Antinociceptive mechanism of immature Rubus occidentalis extract (iROE) together with yohimbine, prazosin, or dexmedetomidine. a ipsilateral site, b contralateral site. AI: immediately after injection. For statistical analysis, one-way Wilk’s lambda multivariate analysis of variance followed by post hoc univariate ANOVA with the Bonferroni correction and linear mixed-effects model was used. *P < 0.05 compared with the iROE 300 mg/kg group

Fig. 3
figure 3

Antinociceptive mechanism of immature Rubus occidentalis extract (iROE) together with atropine, mecamylamine, or naloxone. a Ipsilateral site, b Contralateral site. AI: immediately after injection. For statistical analysis, one-way Wilk’s lambda multivariate analysis of variance followed by post hoc univariate ANOVA with the Bonferroni correction and linear mixed-effects model was used. *P < 0.05 compared with the iROE 300 mg/kg group

Compared with the MWT value for the iROE 300 mg/kg group, the MWT values were lower in the yohimbine, atropine, mecamylamine, and naloxone groups for both the ipsilateral (MD -0.70; 95% CI − 0.79 to − 0.61; P < 0.001, MD -0.10; 95% CI − 0.20 to − 0.01; P = 0.033, MD -0.12; 95% CI − 0.22 to − 0.03; P = 0.011, MD -0.58; 95% CI − 0.67 to − 0.49; P < 0.001, respectively) and contralateral sites (MD -0.61; 95% CI − 0.71 to − 0.52; P < 0.001, MD -0.13; 95% CI − 0.22 to − 0.03; P = 0.010, MD -0.15; 95% CI − 0.25 to − 0.05; P = 0.002, MD -0.53; 95% CI − 0.62 to − 0.43; P < 0.001, respectively). The MWT in the dexmedetomidine group at the ipsilateral site was higher than that in the iROE 300 mg/kg group (MD 0.10; 95% CI 0.01 to 0.20; P = 0.030). There was no evidence of a significant difference in the prazosin group for both the ipsilateral and contralateral sites (MD -0.06; 95% CI − 0.15 to 0.04; P = 0.240 and MD -0.09; 95% CI − 0.19 to 0.00; P = 0.061) and in the dexmedetomidine group for the contralateral site (MD 0.09; 95% CI − 0.00 to 0.19; P = 0.062).

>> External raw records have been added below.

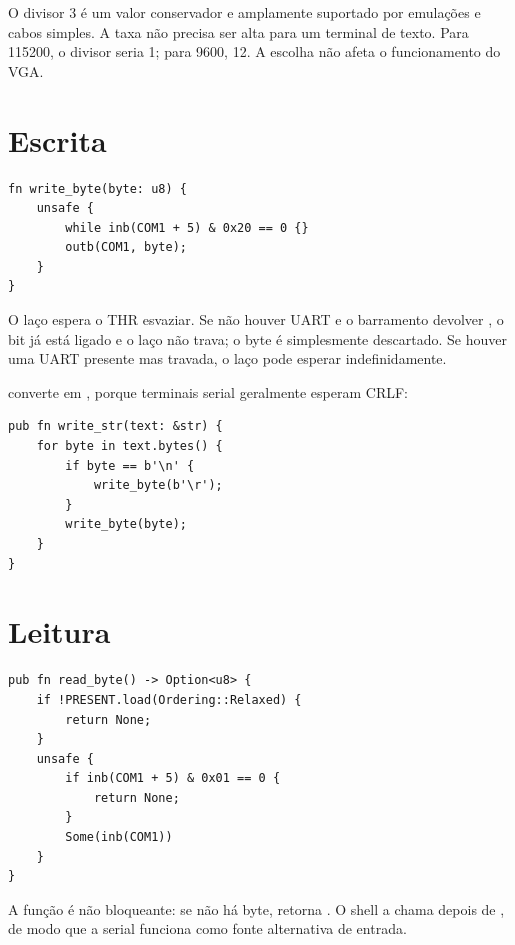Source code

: \begin{nota}
O divisor 3 \'e um valor conservador e amplamente suportado por emula\c{c}\~oes
e cabos simples. A taxa n\~ao precisa ser alta para um terminal de texto.
Para 115200, o divisor seria 1; para 9600, 12. A escolha n\~ao afeta o
funcionamento do VGA.
\end{nota}

\section{Escrita}

\begin{lstlisting}[caption={Envio de um byte pela UART.},label={lst:uartwrite}]
fn write_byte(byte: u8) {
    unsafe {
        while inb(COM1 + 5) & 0x20 == 0 {}
        outb(COM1, byte);
    }
}
\end{lstlisting}

O la\c{c}o espera o THR esvaziar. Se n\~ao houver UART e o barramento devolver
, o bit  j\'a est\'a ligado e o la\c{c}o n\~ao trava;
o byte \'e simplesmente descartado. Se houver uma UART presente mas
travada, o la\c{c}o pode esperar indefinidamente.

 converte  em , porque terminais serial geralmente esperam CRLF:

\begin{lstlisting}[caption={Escrita de string com convers\~ao de nova linha.},label={lst:uartstr}]
pub fn write_str(text: &str) {
    for byte in text.bytes() {
        if byte == b'\n' {
            write_byte(b'\r');
        }
        write_byte(byte);
    }
}
\end{lstlisting}

\section{Leitura}

\begin{lstlisting}[caption={Leitura n\~ao bloqueante de um byte.},label={lst:uartread}]
pub fn read_byte() -> Option<u8> {
    if !PRESENT.load(Ordering::Relaxed) {
        return None;
    }
    unsafe {
        if inb(COM1 + 5) & 0x01 == 0 {
            return None;
        }
        Some(inb(COM1))
    }
}
\end{lstlisting}

A fun\c{c}\~ao \'e n\~ao bloqueante: se n\~ao h\'a byte, retorna .
O shell a chama depois de , de modo que a
serial funciona como fonte alternativa de entrada.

The AUC values showed significant differences between the groups injected at the ipsilateral and contralateral sites (F[6, 63] = 59.958, P < 0.001 and F[6, 63] = 30.788, P < 0.001). Compared with the MWT value for the iROE 300 mg/kg group, the AUC values at the ipsilateral site were significantly lower in naloxone and yohimbine group (MD -85.61; 95% CI − 112.10 to − 59.12; P < 0.001, MD -105.36; 95% CI − 131.85 to − 78.87; P < 0.001, respectively) and the AUC values at the contralateral site were significantly lower in naloxone and yohimbine group (MD -85.98; 95% CI − 123.37 to − 50.59; P < 0.001, MD -107.20; 95% CI − 143.59 to − 70.81; P < 0.001, respectively).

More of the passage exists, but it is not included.